WHAT THE TASK ASKS:
Would you reproduce the whole listing exactly, dropping any pictures it holds?

++++ DATA TO USE ++++

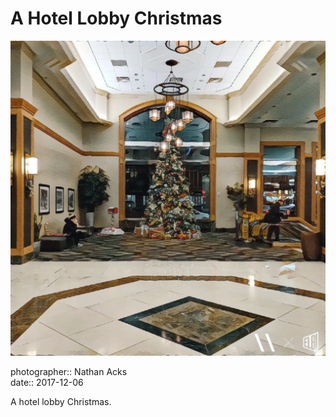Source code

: # A Hotel Lobby Christmas

![A Christmas tree in a hotel lobby](assets/2017-12-06-a-hotel-lobby-christmas.webp)

photographer:: Nathan Acks  
date:: 2017-12-06

A hotel lobby Christmas.

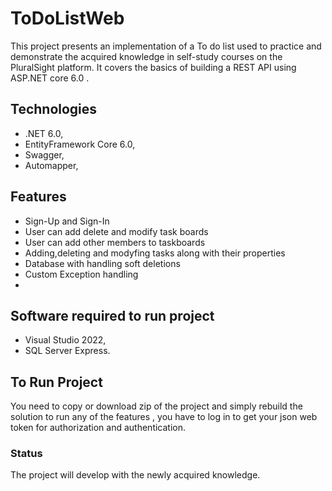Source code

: # ToDoListWeb
This project presents an implementation of a To do list used to practice and demonstrate the acquired knowledge in self-study courses on the PluralSight platform.
It covers the basics of building a REST API using ASP.NET core 6.0 .

## Technologies

* .NET 6.0,
* EntityFramework Core 6.0,
* Swagger,
* Automapper,

## Features

* Sign-Up and Sign-In
* User can add delete and modify task boards
* User can add other members to taskboards
* Adding,deleting and modyfing tasks along with their properties
* Database with handling soft deletions
* Custom Exception handling
* 
## Software required to run project
* Visual Studio 2022,
* SQL Server Express.

## To Run Project
You need to copy or download zip of the project and simply rebuild the solution to run any of the features
, you have to log in to get your json web token for authorization and authentication.

### Status
The project will develop with the newly acquired knowledge.
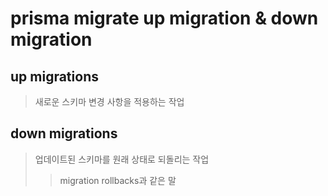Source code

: # prisma migrate up migration & down migration

## up migrations

> 새로운 스키마 변경 사항을 적용하는 작업

## down migrations

> 업데이트된 스키마를 원래 상태로 되돌리는 작업
>
> > migration rollbacks과 같은 말
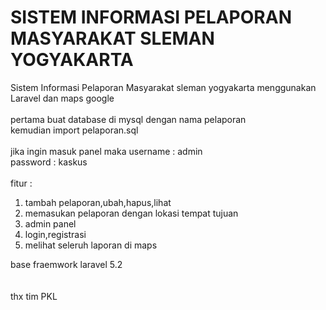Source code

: # SISTEM INFORMASI PELAPORAN MASYARAKAT SLEMAN YOGYAKARTA</br>
Sistem Informasi Pelaporan Masyarakat sleman yogyakarta menggunakan Laravel dan maps google</br>
</br>
pertama buat database di mysql dengan nama pelaporan</br>
kemudian import pelaporan.sql</br>
</br>
jika ingin masuk panel maka 
username : admin </br>
password : kaskus</br>
</br>
fitur : </br>
1. tambah pelaporan,ubah,hapus,lihat </br>
2. memasukan pelaporan dengan lokasi tempat tujuan</br>
3. admin panel</br>
4. login,registrasi</br>
5. melihat seleruh laporan di maps</br>

base fraemwork laravel 5.2</br>
</br></br>
thx tim PKL</br>
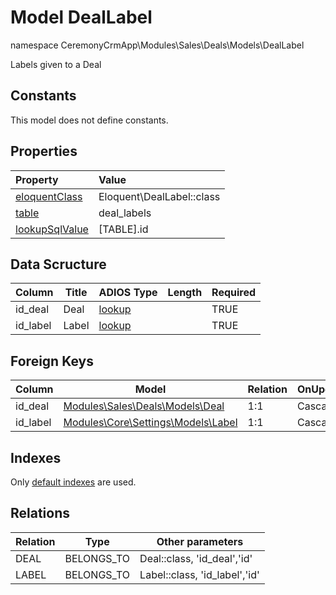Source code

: # Model DealLabel

namespace CeremonyCrmApp\Modules\Sales\Deals\Models\DealLabel

Labels given to a Deal

## Constants

This model does not define constants.

## Properties

| Property                                                                                 | Value                     |
| :--------------------------------------------------------------------------------------- | :------------------------ |
| [eloquentClass](https://docs.wai.blue/adios-framework/models/properties#eloquentClass)   | Eloquent\DealLabel::class |
| [table](https://docs.wai.blue/adios-framework/models/properties#table)                   | deal_labels               |
| [lookupSqlValue](https://docs.wai.blue/adios-framework/models/properties#lookupSqlValue) | [TABLE].id                |

## Data Scructure

| Column   | Title | ADIOS Type                                                               | Length | Required |
| -------- | ----- | ------------------------------------------------------------------------ | ------ | -------- |
| id_deal  | Deal  | [lookup](https://docs.wai.blue/adios-framework/models/attributes#lookup) |        | TRUE     |
| id_label | Label | [lookup](https://docs.wai.blue/adios-framework/models/attributes#lookup) |        | TRUE     |

## Foreign Keys

| Column   | Model                                                                        | Relation | OnUpdate | OnDelete |
| -------- | ---------------------------------------------------------------------------- | -------- | -------- | -------- |
| id_deal  | [Modules\Sales\Deals\Models\Deal](./deal.md)                                 | 1:1      | Cascade  | Restrict |
| id_label | [Modules\Core\Settings\Models\Label](../../../core/settings/models/label.md) | 1:1      | Cascade  | Restrict |

## Indexes

Only [default indexes](https://docs.wai.blue/adios-framework/default-indexes) are used.

## Relations

| Relation | Type       | Other parameters              |
| -------- | ---------- | ----------------------------- |
| DEAL     | BELONGS_TO | Deal::class, 'id_deal','id'   |
| LABEL    | BELONGS_TO | Label::class, 'id_label','id' |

++++

SOLUTION TO THE PROBLEM:
Source code

: # A Hotel Lobby Christmas

![A Christmas tree in a hotel lobby](assets/2017-12-06-a-hotel-lobby-christmas.webp)

photographer:: Nathan Acks  
date:: 2017-12-06

A hotel lobby Christmas.

Source code

: # ToDoListWeb
This project presents an implementation of a To do list used to practice and demonstrate the acquired knowledge in self-study courses on the PluralSight platform.
It covers the basics of building a REST API using ASP.NET core 6.0 .

## Technologies

* .NET 6.0,
* EntityFramework Core 6.0,
* Swagger,
* Automapper,

## Features

* Sign-Up and Sign-In
* User can add delete and modify task boards
* User can add other members to taskboards
* Adding,deleting and modyfing tasks along with their properties
* Database with handling soft deletions
* Custom Exception handling
* 
## Software required to run project
* Visual Studio 2022,
* SQL Server Express.

## To Run Project
You need to copy or download zip of the project and simply rebuild the solution to run any of the features
, you have to log in to get your json web token for authorization and authentication.

### Status
The project will develop with the newly acquired knowledge.
Source code

: # prisma migrate up migration & down migration

## up migrations

> 새로운 스키마 변경 사항을 적용하는 작업

## down migrations

> 업데이트된 스키마를 원래 상태로 되돌리는 작업
>
> > migration rollbacks과 같은 말
Source code

: # SISTEM INFORMASI PELAPORAN MASYARAKAT SLEMAN YOGYAKARTA</br>
Sistem Informasi Pelaporan Masyarakat sleman yogyakarta menggunakan Laravel dan maps google</br>
</br>
pertama buat database di mysql dengan nama pelaporan</br>
kemudian import pelaporan.sql</br>
</br>
jika ingin masuk panel maka 
username : admin </br>
password : kaskus</br>
</br>
fitur : </br>
1. tambah pelaporan,ubah,hapus,lihat </br>
2. memasukan pelaporan dengan lokasi tempat tujuan</br>
3. admin panel</br>
4. login,registrasi</br>
5. melihat seleruh laporan di maps</br>

base fraemwork laravel 5.2</br>
</br></br>
thx tim PKL</br>
Source code

: # Model DealLabel

namespace CeremonyCrmApp\Modules\Sales\Deals\Models\DealLabel

Labels given to a Deal

## Constants

This model does not define constants.

## Properties

| Property                                                                                 | Value                     |
| :--------------------------------------------------------------------------------------- | :------------------------ |
| [eloquentClass](https://docs.wai.blue/adios-framework/models/properties#eloquentClass)   | Eloquent\DealLabel::class |
| [table](https://docs.wai.blue/adios-framework/models/properties#table)                   | deal_labels               |
| [lookupSqlValue](https://docs.wai.blue/adios-framework/models/properties#lookupSqlValue) | [TABLE].id                |

## Data Scructure

| Column   | Title | ADIOS Type                                                               | Length | Required |
| -------- | ----- | ------------------------------------------------------------------------ | ------ | -------- |
| id_deal  | Deal  | [lookup](https://docs.wai.blue/adios-framework/models/attributes#lookup) |        | TRUE     |
| id_label | Label | [lookup](https://docs.wai.blue/adios-framework/models/attributes#lookup) |        | TRUE     |

## Foreign Keys

| Column   | Model                                                                        | Relation | OnUpdate | OnDelete |
| -------- | ---------------------------------------------------------------------------- | -------- | -------- | -------- |
| id_deal  | [Modules\Sales\Deals\Models\Deal](./deal.md)                                 | 1:1      | Cascade  | Restrict |
| id_label | [Modules\Core\Settings\Models\Label](../../../core/settings/models/label.md) | 1:1      | Cascade  | Restrict |

## Indexes

Only [default indexes](https://docs.wai.blue/adios-framework/default-indexes) are used.

## Relations

| Relation | Type       | Other parameters              |
| -------- | ---------- | ----------------------------- |
| DEAL     | BELONGS_TO | Deal::class, 'id_deal','id'   |
| LABEL    | BELONGS_TO | Label::class, 'id_label','id' |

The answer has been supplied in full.